Task requirements
Each line of the listing where the string "probabilities" appears is to be identified and copied.

Data for review
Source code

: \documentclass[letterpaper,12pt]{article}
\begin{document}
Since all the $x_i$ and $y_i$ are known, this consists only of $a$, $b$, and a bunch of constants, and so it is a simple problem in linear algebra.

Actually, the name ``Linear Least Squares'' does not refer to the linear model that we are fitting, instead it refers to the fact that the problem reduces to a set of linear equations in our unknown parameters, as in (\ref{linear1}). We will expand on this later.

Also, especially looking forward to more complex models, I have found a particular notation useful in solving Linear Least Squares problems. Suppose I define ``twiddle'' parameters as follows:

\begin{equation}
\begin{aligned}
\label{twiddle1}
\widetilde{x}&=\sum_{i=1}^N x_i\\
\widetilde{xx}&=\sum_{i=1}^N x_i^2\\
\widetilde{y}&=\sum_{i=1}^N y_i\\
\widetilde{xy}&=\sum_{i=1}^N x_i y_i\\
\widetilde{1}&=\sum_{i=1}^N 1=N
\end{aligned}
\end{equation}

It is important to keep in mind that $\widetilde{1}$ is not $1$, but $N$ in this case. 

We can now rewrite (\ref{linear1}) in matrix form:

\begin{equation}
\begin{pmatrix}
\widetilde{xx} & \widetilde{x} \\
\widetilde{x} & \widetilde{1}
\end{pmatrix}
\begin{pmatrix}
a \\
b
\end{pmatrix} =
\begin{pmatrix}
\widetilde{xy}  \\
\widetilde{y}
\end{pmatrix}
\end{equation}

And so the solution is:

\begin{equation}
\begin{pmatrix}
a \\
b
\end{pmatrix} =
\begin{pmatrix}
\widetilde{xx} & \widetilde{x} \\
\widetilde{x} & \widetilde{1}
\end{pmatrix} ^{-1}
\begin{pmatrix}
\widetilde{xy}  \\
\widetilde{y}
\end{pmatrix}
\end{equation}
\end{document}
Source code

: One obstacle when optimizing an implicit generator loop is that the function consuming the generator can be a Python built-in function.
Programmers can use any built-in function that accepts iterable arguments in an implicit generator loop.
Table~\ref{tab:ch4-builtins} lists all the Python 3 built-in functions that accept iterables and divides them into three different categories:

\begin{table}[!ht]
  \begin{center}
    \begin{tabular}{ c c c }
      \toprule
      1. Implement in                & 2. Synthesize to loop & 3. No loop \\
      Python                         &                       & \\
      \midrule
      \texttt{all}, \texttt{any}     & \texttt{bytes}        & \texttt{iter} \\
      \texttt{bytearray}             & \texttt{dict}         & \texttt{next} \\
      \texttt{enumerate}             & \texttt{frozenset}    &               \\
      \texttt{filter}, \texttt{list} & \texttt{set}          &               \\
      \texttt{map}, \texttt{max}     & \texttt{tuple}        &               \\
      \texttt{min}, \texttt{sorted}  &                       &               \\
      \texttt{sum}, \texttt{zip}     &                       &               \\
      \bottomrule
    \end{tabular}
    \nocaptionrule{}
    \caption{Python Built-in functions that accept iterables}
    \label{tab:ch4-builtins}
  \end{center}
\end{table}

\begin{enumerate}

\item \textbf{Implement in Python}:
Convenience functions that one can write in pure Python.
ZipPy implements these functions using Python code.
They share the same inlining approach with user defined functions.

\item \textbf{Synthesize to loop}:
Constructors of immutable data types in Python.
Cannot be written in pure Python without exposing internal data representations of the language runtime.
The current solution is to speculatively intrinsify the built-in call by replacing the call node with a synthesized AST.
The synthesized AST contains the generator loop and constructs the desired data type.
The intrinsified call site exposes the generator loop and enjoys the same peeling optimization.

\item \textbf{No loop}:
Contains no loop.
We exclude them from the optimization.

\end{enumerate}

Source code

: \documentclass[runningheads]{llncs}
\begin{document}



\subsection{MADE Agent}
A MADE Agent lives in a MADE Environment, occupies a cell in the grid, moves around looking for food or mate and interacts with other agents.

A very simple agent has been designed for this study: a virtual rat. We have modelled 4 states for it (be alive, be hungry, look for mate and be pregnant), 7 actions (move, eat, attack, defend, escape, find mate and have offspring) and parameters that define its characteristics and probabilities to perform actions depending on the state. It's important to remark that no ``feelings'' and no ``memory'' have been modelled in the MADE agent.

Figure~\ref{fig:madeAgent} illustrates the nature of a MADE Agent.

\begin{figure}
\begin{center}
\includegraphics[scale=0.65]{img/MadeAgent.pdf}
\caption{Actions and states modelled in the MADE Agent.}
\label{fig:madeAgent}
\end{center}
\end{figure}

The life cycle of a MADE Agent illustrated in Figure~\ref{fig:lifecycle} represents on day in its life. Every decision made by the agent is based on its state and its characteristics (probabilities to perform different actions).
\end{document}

Task answer
A very simple agent has been designed for this study: a virtual rat. We have modelled 4 states for it (be alive, be hungry, look for mate and be pregnant), 7 actions (move, eat, attack, defend, escape, find mate and have offspring) and parameters that define its characteristics and probabilities to perform actions depending on the state. It's important to remark that no ``feelings'' and no ``memory'' have been modelled in the MADE agent.
The life cycle of a MADE Agent illustrated in Figure~\ref{fig:lifecycle} represents on day in its life. Every decision made by the agent is based on its state and its characteristics (probabilities to perform different actions).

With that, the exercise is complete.